Junior Highers that I watched grow up when I was at home between College and Seminary now have their driver’s license. I’m getting old(er).

After having 3 months of intense schoolwork I have worn out most of my music collection. Additions have been made that require large portions of my free time to sort out and figure out what I like and what I don’t.

Oh there is my brain … right on top of my head.

Sunday, March 18, 2007

Confessions of a Seminary Student

Ok a slight confession, well maybe two:

1) Most of the time I have no idea what I am talking about:
One of the things that was made abundantly clear to me this quarter is that I am here by God’s grace, because I just don’t think like an academic theologian most of the time. I have found that my beliefs really are more of a cloud than well thought out and cemented into my brain and life. Example: In one of my classes we had to write a paper on Calvin and predestination. While I wrote it myself a friend of mine had a long conversation about the sovereignty of God and how that applies to her beliefs, which began to make me wonder about mine. What I have realized is that growing up I never had a confirmation class where I was taught all these things within the context of the church, despite being a PK (Pastor’s Kid). Now I want to sort this out but the reality of that situation was that the paper was due not 8 hours from that conversation … inopportune? I think so. Now that Spring break is here I have been able to look back and consider some of those things as I begin to put shape to the beliefs that are this cloud in my head.

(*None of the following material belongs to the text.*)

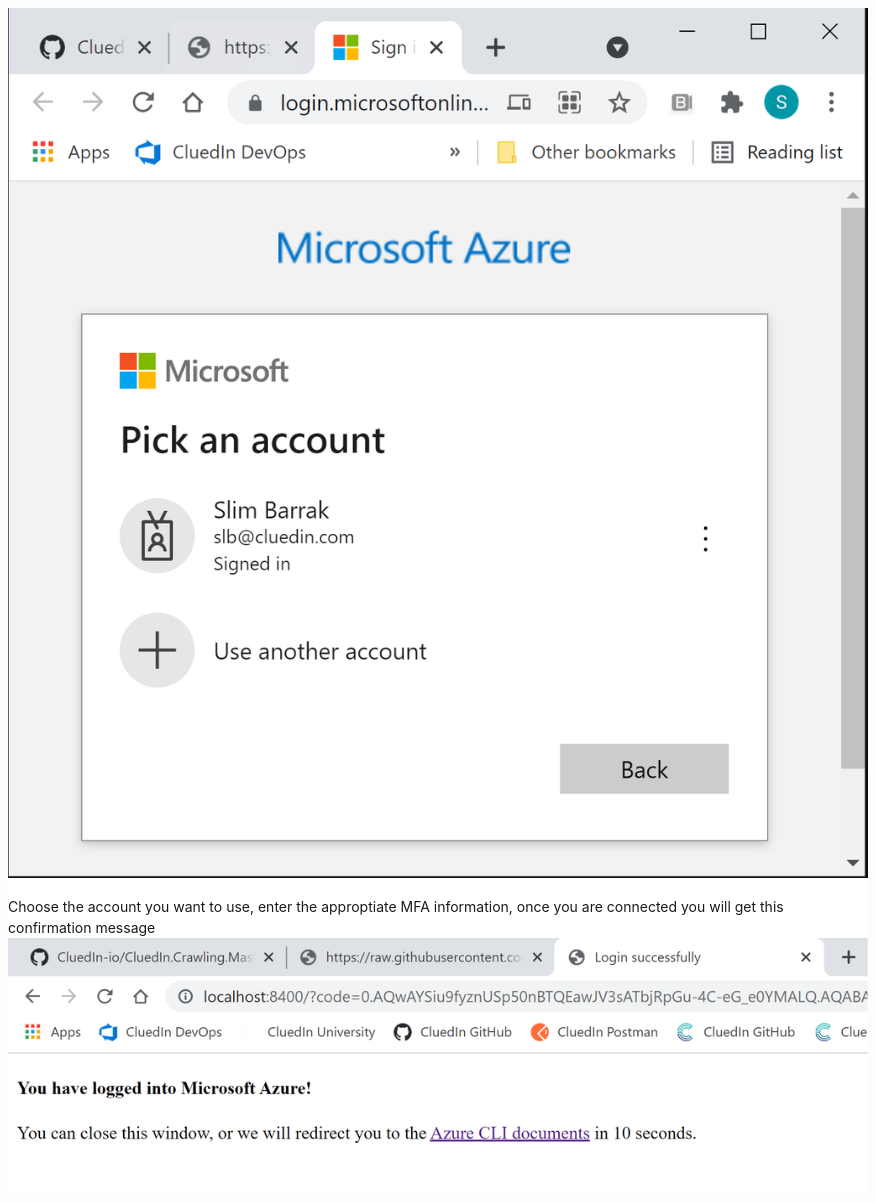 ![Azure Login](../../../assets/images/deployment/step-by-step-install/30-login-to-azure.png)

Choose the account you want to use, enter the approptiate MFA information, once you are connected you will get this confirmation message
![Loging successful](../../../assets/images/deployment/step-by-step-install/40-azure-login-successful.png)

2) I have a terminal case of Foot-in-Mouth Disease:
What this really means is that my brain fails to engage with the words that come out of my mouth. What results are some poorly timed sharp words that really never should have left my mouth. Most of the time no good comes from it, but hindsight is always 20/20 and some good has. I have learned two things:

The first is how to deal with conflict and to put my self, pride, ego, stupidity on the side and reach a point of sincere apology, and then to work from there. For all the shoe leather that I have tasted over the last year or so, I don’t feel as if I hold the label of being a jerk, but rather that I have jerk like moments.

The second is that I have been fine-tuning my ‘filter.’ Or in some cases I have just engaged my brain, as that is all that is needed. Some of the more delicate conversations I have learned to approach from a safe angle rather than cannonball into the shallow end.

What is really fun is when the two problems I have get together. This is commonly called ‘digging one’s self into a hole.’ When this situation occurs I normally dig with a really big shovel or small explosives, whichever is handy at the moment. Either way those that I have managed to be a jerk to have returned with grace that is beyond what is due, and for that I am thankful. For the friendship, and for the patience to deal with me.

-- Non-serious post coming later when I either feel in the mood, or am on cold medicine, or when my head doesn’t feel like it is 10 pounds heavier.